More talk about the Queen & her Court. Another version of the story of Lady Flora Hastings, who is now said not to have sent for her brother until after she had succeeded in justifying herself. Lord Hastings insisted on an interview with the Queen that he might, if possible, induce her to dismiss two of her ladies whom he accused of slandering his sister. In this form of the story Lord Hastings is hot-headed & obstinate, Lord Melbourne wise & judicious. “You may” said he to the angry brother, “insist, as a peer, on an interview with the Queen, but you cannot compel her Majesty to open her mouth in reply, or to comply with your demands.” It is evident that the little sovereign is not considered as wanting in pluck.
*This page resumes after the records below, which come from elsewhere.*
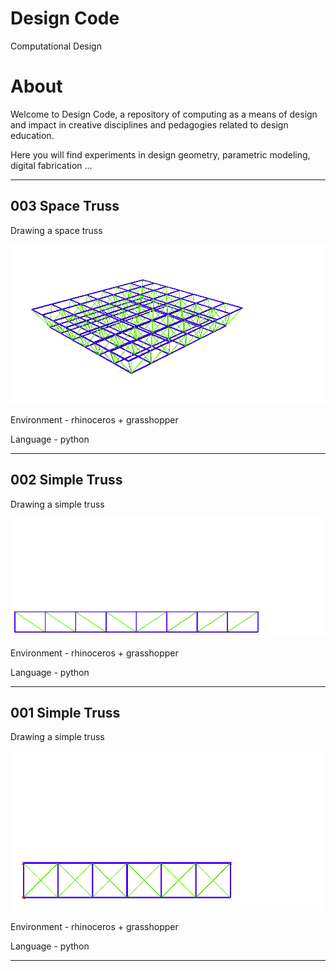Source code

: # Design Code

Computational Design

# About

Welcome to Design Code, a repository of computing as a means of design and impact in creative disciplines and pedagogies related to design education.

Here you will find experiments in design geometry, parametric modeling, digital fabrication ...

---

## 003 Space Truss

Drawing a space truss

![](models/003_spaceTruss/003_spaceTruss.gif)

Environment - rhinoceros + grasshopper

Language    - python

---

## 002 Simple Truss

Drawing a simple truss

![](models/002_simpleTruss/002trussSimple.gif)

Environment - rhinoceros + grasshopper

Language    - python

---

## 001 Simple Truss

Drawing a simple truss

![](models/001_simpleTruss/simpleTruss.gif)

Environment - rhinoceros + grasshopper

Language    - python

---

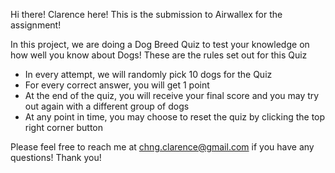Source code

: Hi there! Clarence here! This is the submission to Airwallex for the assignment!

In this project, we are doing a Dog Breed Quiz to test your knowledge on how well you know about Dogs!
These are the rules set out for this Quiz

- In every attempt, we will randomly pick 10 dogs for the Quiz
- For every correct answer, you will get 1 point
- At the end of the quiz, you will receive your final score and you may try out again with a different group of dogs
- At any point in time, you may choose to reset the quiz by clicking the top right corner button

Please feel free to reach me at chng.clarence@gmail.com if you have any questions! Thank you!
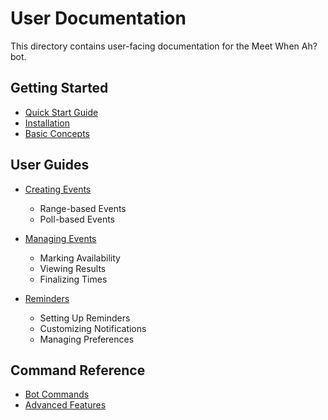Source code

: # User Documentation

This directory contains user-facing documentation for the Meet When Ah? bot.

## Getting Started

- [Quick Start Guide](./quick-start.md)
- [Installation](./installation.md)
- [Basic Concepts](./concepts.md)

## User Guides

- [Creating Events](./creating-events.md)
  - Range-based Events
  - Poll-based Events
  
- [Managing Events](./managing-events.md)
  - Marking Availability
  - Viewing Results
  - Finalizing Times
  
- [Reminders](./reminders.md)
  - Setting Up Reminders
  - Customizing Notifications
  - Managing Preferences

## Command Reference

- [Bot Commands](./commands.md)
- [Advanced Features](./advanced.md)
The Duchess of Kent is said to have written to the Duke of Wellington, (the brave & loyal old Tory!) on the subject of her own relations with the Queen her daughter, and that the Duke wrote in reply “in times like these Royalty cannot be too cautious.”—The whole medley of small talk & court scandal, coming to my ears in various ways, brings to my mind the polite conversation of Lady Blarney. “Sir Tomkinson drawing his sword” &c &c.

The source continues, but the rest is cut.